- **What the exercise asks**: Sort through the listing below and keep each line with the word "encabezados". Copy those.

==================================================

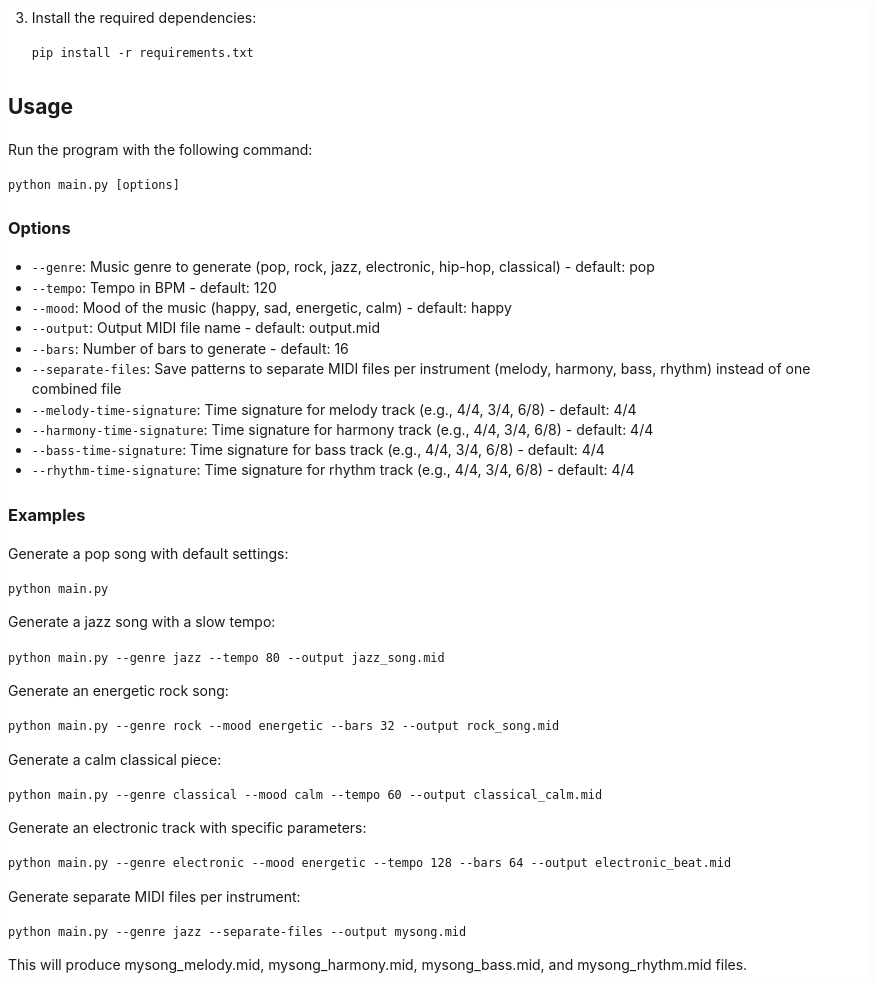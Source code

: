 3. Install the required dependencies:
   ```
   pip install -r requirements.txt
   ```

## Usage

Run the program with the following command:
```
python main.py [options]
```

### Options

- `--genre`: Music genre to generate (pop, rock, jazz, electronic, hip-hop, classical) - default: pop
- `--tempo`: Tempo in BPM - default: 120
- `--mood`: Mood of the music (happy, sad, energetic, calm) - default: happy
- `--output`: Output MIDI file name - default: output.mid
- `--bars`: Number of bars to generate - default: 16
- `--separate-files`: Save patterns to separate MIDI files per instrument (melody, harmony, bass, rhythm) instead of one combined file
- `--melody-time-signature`: Time signature for melody track (e.g., 4/4, 3/4, 6/8) - default: 4/4
- `--harmony-time-signature`: Time signature for harmony track (e.g., 4/4, 3/4, 6/8) - default: 4/4
- `--bass-time-signature`: Time signature for bass track (e.g., 4/4, 3/4, 6/8) - default: 4/4
- `--rhythm-time-signature`: Time signature for rhythm track (e.g., 4/4, 3/4, 6/8) - default: 4/4

### Examples

Generate a pop song with default settings:
```
python main.py
```

Generate a jazz song with a slow tempo:
```
python main.py --genre jazz --tempo 80 --output jazz_song.mid
```

Generate an energetic rock song:
```
python main.py --genre rock --mood energetic --bars 32 --output rock_song.mid
```

Generate a calm classical piece:
```
python main.py --genre classical --mood calm --tempo 60 --output classical_calm.mid
```

Generate an electronic track with specific parameters:
```
python main.py --genre electronic --mood energetic --tempo 128 --bars 64 --output electronic_beat.mid
```

Generate separate MIDI files per instrument:
```
python main.py --genre jazz --separate-files --output mysong.mid
```
This will produce mysong_melody.mid, mysong_harmony.mid, mysong_bass.mid, and mysong_rhythm.mid files.
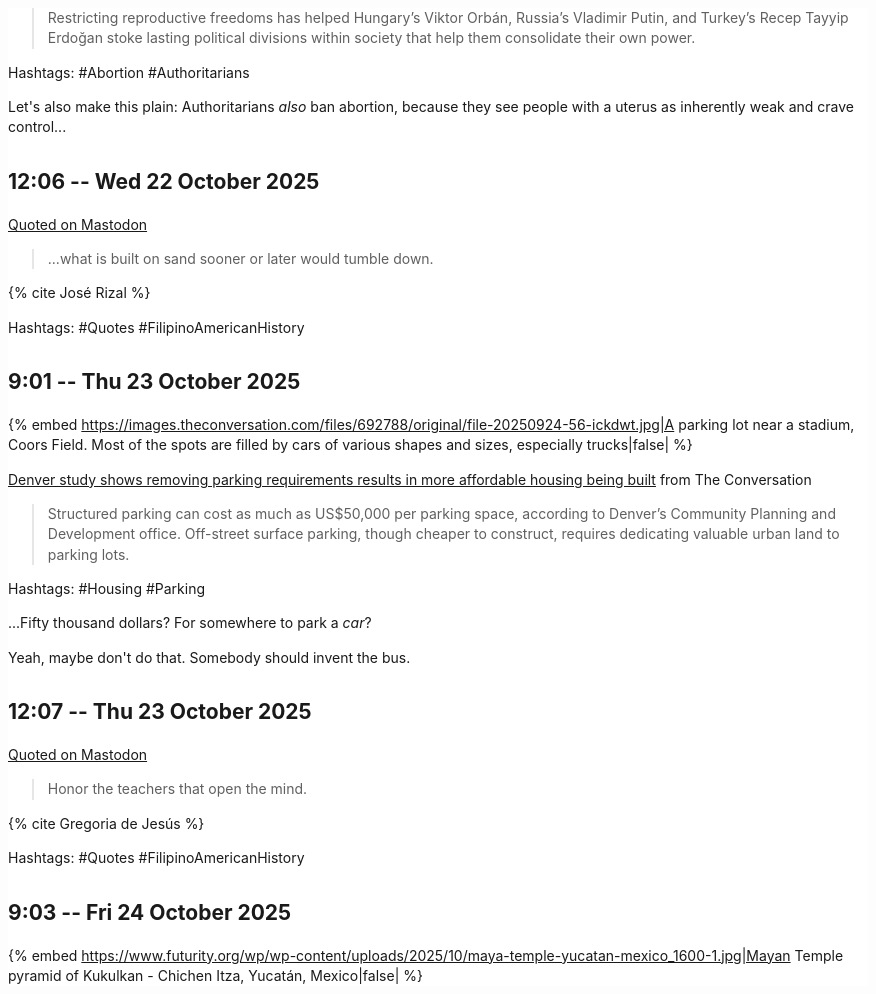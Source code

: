  > Restricting reproductive freedoms has helped Hungary’s Viktor Orbán, Russia’s Vladimir Putin, and Turkey’s Recep Tayyip Erdoğan stoke lasting political divisions within society that help them consolidate their own power.

Hashtags:  #Abortion #Authoritarians

Let's also make this plain:  Authoritarians *also* ban abortion, because they see people with a uterus as inherently weak and crave control...

## 12:06 -- Wed 22 October 2025

[<i class="fab fa-mastodon"></i> Quoted on Mastodon](https://mastodon.social/@jcolag/115418671415261406)

 > ...what is built on sand sooner or later would tumble down.

{% cite José Rizal %}

Hashtags:  #Quotes #FilipinoAmericanHistory

## 9:01 -- Thu 23 October 2025

{% embed https://images.theconversation.com/files/692788/original/file-20250924-56-ickdwt.jpg|A parking lot near a stadium, Coors Field. Most of the spots are filled by cars of various shapes and sizes, especially trucks|false| %}

[<i class="fab fa-mastodon"></i>](https://mastodon.social/@jcolag/115423607938681492) [Denver study shows removing parking requirements results in more affordable housing being built](https://theconversation.com/denver-study-shows-removing-parking-requirements-results-in-more-affordable-housing-being-built-263889) from The Conversation

 > Structured parking can cost as much as US$50,000 per parking space, according to Denver’s Community Planning and Development office. Off-street surface parking, though cheaper to construct, requires dedicating valuable urban land to parking lots.

Hashtags:  #Housing #Parking

...Fifty thousand dollars?  For somewhere to park a *car*?

Yeah, maybe don't do that.  Somebody should invent the bus.

## 12:07 -- Thu 23 October 2025

[<i class="fab fa-mastodon"></i> Quoted on Mastodon](https://mastodon.social/@jcolag/115424338036719876)

 > Honor the teachers that open the mind.

{% cite Gregoria de Jesús %}

Hashtags:  #Quotes #FilipinoAmericanHistory

## 9:03 -- Fri 24 October 2025

{% embed https://www.futurity.org/wp/wp-content/uploads/2025/10/maya-temple-yucatan-mexico_1600-1.jpg|Mayan Temple pyramid of Kukulkan - Chichen Itza, Yucatán, Mexico|false| %}
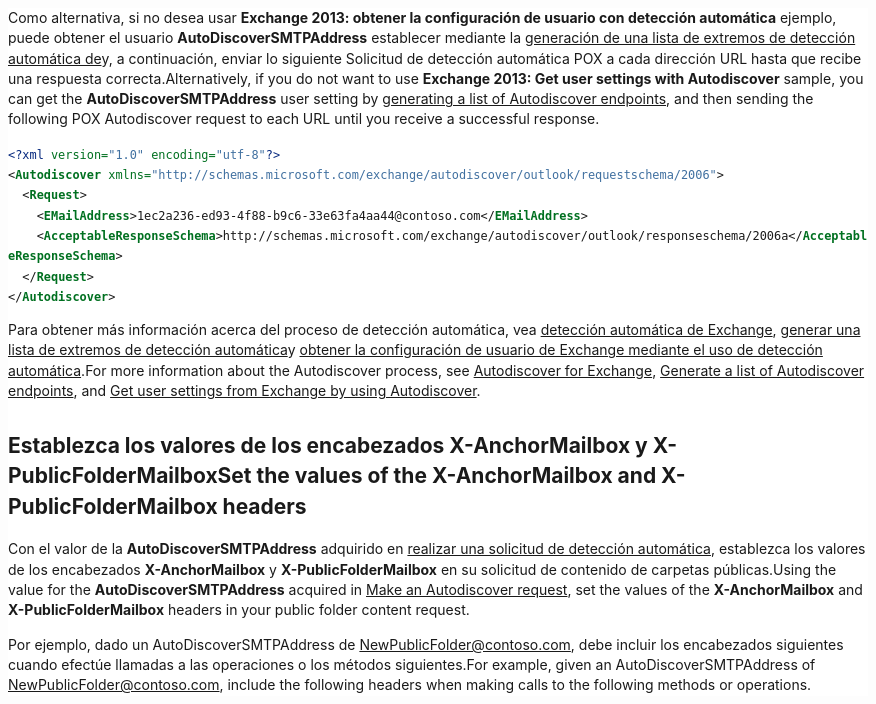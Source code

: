 <span data-ttu-id="9b9e8-169">Como alternativa, si no desea usar **Exchange 2013: obtener la configuración de usuario con detección automática** ejemplo, puede obtener el usuario **AutoDiscoverSMTPAddress** establecer mediante la [generación de una lista de extremos de detección automática de](how-to-generate-a-list-of-autodiscover-endpoints.md)y, a continuación, enviar lo siguiente Solicitud de detección automática POX a cada dirección URL hasta que recibe una respuesta correcta.</span><span class="sxs-lookup"><span data-stu-id="9b9e8-169">Alternatively, if you do not want to use **Exchange 2013: Get user settings with Autodiscover** sample, you can get the **AutoDiscoverSMTPAddress** user setting by [generating a list of Autodiscover endpoints](how-to-generate-a-list-of-autodiscover-endpoints.md), and then sending the following POX Autodiscover request to each URL until you receive a successful response.</span></span>
  
```XML
<?xml version="1.0" encoding="utf-8"?>
<Autodiscover xmlns="http://schemas.microsoft.com/exchange/autodiscover/outlook/requestschema/2006">
  <Request>
    <EMailAddress>1ec2a236-ed93-4f88-b9c6-33e63fa4aa44@contoso.com</EMailAddress>
    <AcceptableResponseSchema>http://schemas.microsoft.com/exchange/autodiscover/outlook/responseschema/2006a</AcceptableResponseSchema>
  </Request>
</Autodiscover>
```

<span data-ttu-id="9b9e8-170">Para obtener más información acerca del proceso de detección automática, vea [detección automática de Exchange](autodiscover-for-exchange.md), [generar una lista de extremos de detección automática](how-to-generate-a-list-of-autodiscover-endpoints.md)y [obtener la configuración de usuario de Exchange mediante el uso de detección automática](how-to-get-user-settings-from-exchange-by-using-autodiscover.md).</span><span class="sxs-lookup"><span data-stu-id="9b9e8-170">For more information about the Autodiscover process, see [Autodiscover for Exchange](autodiscover-for-exchange.md), [Generate a list of Autodiscover endpoints](how-to-generate-a-list-of-autodiscover-endpoints.md), and [Get user settings from Exchange by using Autodiscover](how-to-get-user-settings-from-exchange-by-using-autodiscover.md).</span></span>
  
## <a name="set-the-values-of-the-x-anchormailbox-and-x-publicfoldermailbox-headers"></a><span data-ttu-id="9b9e8-171">Establezca los valores de los encabezados X-AnchorMailbox y X-PublicFolderMailbox</span><span class="sxs-lookup"><span data-stu-id="9b9e8-171">Set the values of the X-AnchorMailbox and X-PublicFolderMailbox headers</span></span>
<span data-ttu-id="9b9e8-172"><a name="bk_setheadervalues"> </a></span><span class="sxs-lookup"><span data-stu-id="9b9e8-172"></span></span>

<span data-ttu-id="9b9e8-173">Con el valor de la **AutoDiscoverSMTPAddress** adquirido en [realizar una solicitud de detección automática](#bk_makeautodrequest), establezca los valores de los encabezados **X-AnchorMailbox** y **X-PublicFolderMailbox** en su solicitud de contenido de carpetas públicas.</span><span class="sxs-lookup"><span data-stu-id="9b9e8-173">Using the value for the **AutoDiscoverSMTPAddress** acquired in [Make an Autodiscover request](#bk_makeautodrequest), set the values of the **X-AnchorMailbox** and **X-PublicFolderMailbox** headers in your public folder content request.</span></span> 
  
<span data-ttu-id="9b9e8-174">Por ejemplo, dado un AutoDiscoverSMTPAddress de NewPublicFolder@contoso.com, debe incluir los encabezados siguientes cuando efectúe llamadas a las operaciones o los métodos siguientes.</span><span class="sxs-lookup"><span data-stu-id="9b9e8-174">For example, given an AutoDiscoverSMTPAddress of NewPublicFolder@contoso.com, include the following headers when making calls to the following methods or operations.</span></span>
  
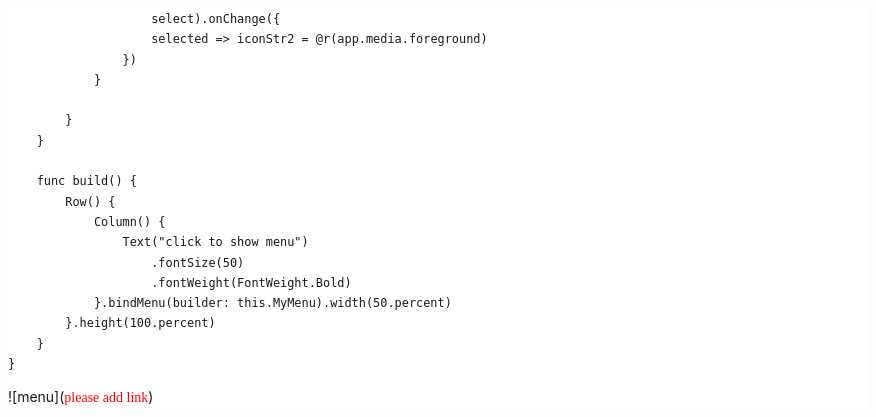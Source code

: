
 ```cangjie
                    select).onChange({
                    selected => iconStr2 = @r(app.media.foreground)
                })
            }

        }
    }

    func build() {
        Row() {
            Column() {
                Text("click to show menu")
                    .fontSize(50)
                    .fontWeight(FontWeight.Bold)
            }.bindMenu(builder: this.MyMenu).width(50.percent)
        }.height(100.percent)
    }
}
```

![menu](<font color="red" face="bold">please add link</font>)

==================================================

- **Solution to the exercise**:
## <a name="set-the-values-of-the-x-anchormailbox-and-x-publicfoldermailbox-headers"></a><span data-ttu-id="9b9e8-171">Establezca los valores de los encabezados X-AnchorMailbox y X-PublicFolderMailbox</span><span class="sxs-lookup"><span data-stu-id="9b9e8-171">Set the values of the X-AnchorMailbox and X-PublicFolderMailbox headers</span></span>
<span data-ttu-id="9b9e8-173">Con el valor de la **AutoDiscoverSMTPAddress** adquirido en [realizar una solicitud de detección automática](#bk_makeautodrequest), establezca los valores de los encabezados **X-AnchorMailbox** y **X-PublicFolderMailbox** en su solicitud de contenido de carpetas públicas.</span><span class="sxs-lookup"><span data-stu-id="9b9e8-173">Using the value for the **AutoDiscoverSMTPAddress** acquired in [Make an Autodiscover request](#bk_makeautodrequest), set the values of the **X-AnchorMailbox** and **X-PublicFolderMailbox** headers in your public folder content request.</span></span> 
<span data-ttu-id="9b9e8-174">Por ejemplo, dado un AutoDiscoverSMTPAddress de NewPublicFolder@contoso.com, debe incluir los encabezados siguientes cuando efectúe llamadas a las operaciones o los métodos siguientes.</span><span class="sxs-lookup"><span data-stu-id="9b9e8-174">For example, given an AutoDiscoverSMTPAddress of NewPublicFolder@contoso.com, include the following headers when making calls to the following methods or operations.</span></span>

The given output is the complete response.